Volume 1, Number 2-3, June 2012, pages 94-97


Granulomatosis With Polyangiitis Presenting as Prostatitis: An Uncommon Scenario

Joseph Chana, b, Mauro Brauna, Hossam Elzawawya, Mariana Berhoa, Jacobo Kirscha

aDepartment of Nephrology and Hypertension, Cleveland Clinic Florida, 2950 Cleveland Clinic Blvd, Weston, Florida 33331, USA
bCorresponding author: Joseph Chan

Manuscript accepted for publication June 12, 2012
Short title: Granulomatosis With Polyangiitis
doi: https://doi.org/10.4021/wjnu18w

Abstract▴Top 

Granulomatosis with Polyangiitis (GPA) formerly known as Wegener’s Granulomatosis is an ANCA associated small vessel vasculitis that commonly involves the pulmonary and renal system. The lower urogenital tract is rarely affected. We present a patient who developed prostatitis initially and later manifested itself with multi-systemic involvement from GPA.

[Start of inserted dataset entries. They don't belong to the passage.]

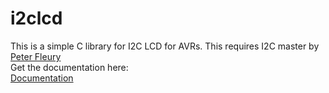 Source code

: # i2clcd
This is a simple C library for I2C LCD for AVRs. This requires I2C master by [Peter Fleury](http://www.peterfleury.epizy.com)<br>
Get the documentation here:<br>
[Documentation](https://w0qs1.github.io/i2clcd/docs/i2clcd_8h.html)
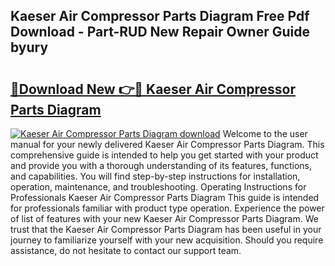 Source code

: ## Kaeser Air Compressor Parts Diagram Free Pdf Download - Part-RUD New Repair Owner Guide byury

# <h2><a href="http://dfncjl.blite.top/?on=Kaeser+Air+Compressor+Parts+Diagram">🔗Download New 👉🔴 Kaeser Air Compressor Parts Diagram</a></h2>

[![Kaeser Air Compressor Parts Diagram download](https://i.imgur.com/lujVjoI.png)](http://dfncjl.blite.top/?on=Kaeser+Air+Compressor+Parts+Diagram)
Welcome to the user manual for your newly delivered Kaeser Air Compressor Parts Diagram. This comprehensive guide is intended to help you get started with your product and provide you with a thorough understanding of its features, functions, and capabilities. You will find step-by-step instructions for installation, operation, maintenance, and troubleshooting. Operating Instructions for Professionals Kaeser Air Compressor Parts Diagram This guide is intended for professionals familiar with product type operation. Experience the power of list of features with your new Kaeser Air Compressor Parts Diagram. We trust that the Kaeser Air Compressor Parts Diagram has been useful in your journey to familiarize yourself with your new acquisition. Should you require assistance, do not hesitate to contact our support team.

Keywords: Granulomatosis with Polyangitis; Wegener's granulomatosis; Prostatitis

Introduction▴Top 

Granulomatosis with Polyangiitis (GPA) formerly known as Wegener’s Granulomatosis is an ANCA associated small vessel vasculitis that can affect multiple organ systems. Most commonly it involves the upper respiratory tract causing epistaxis and nasal ulceration. Lower respiratory tract involvement occurs in 80% of cases and may present with hemoptysis and radiologic findings of pulmonary nodules or infiltrates. Renal involvement is also quite common (46%) [1]. However, the lower urogenital tract is rarely affected. Moreover, initial manifestation of prostatic symptoms is rare (2.3-7.4%) [1, 2]. We present a patient who developed prostatitis that later manifested itself with multi-systemic involvement from GPA.

Case Report▴Top 

A 48 year old Caucasian male initially presented to the emergency department with hematuria, dysuria and treated with oral antibiotics for urinary tract infection (UTI). He returned days later with urinary retention fever and chills and was admitted for IV antibiotics. CBC was significant for anemia, leukocytosis and thrombocytosis. Creatinine and electrolytes were normal. Urinalysis was notable for pyuria. A distended bladder and an enlarged prostate were seen on abdominal CT scan. He required insertion of a Foley catheter by cystoscopy, which drained large amount of urine. He was discharged on Ciprofloxacin. On follow up with his urologist, he had transurethral resection of the prostate (TURP) and a prostate biopsy revealed severe necrotizing, pallisading granulomatous inflammation with giant cell formation (Fig. 1) and was transitioned to trimethoprim/sulfamethoxazole.

Figure 1.
Click for large image
Figure 1. A: Scanning magnification of the prostate tissue shows extensive replacement by granulomatous inflammation (x 1000; H and E); B: High power view demonstrates small foci of necrosis within the granulomas (x 4000; H and E).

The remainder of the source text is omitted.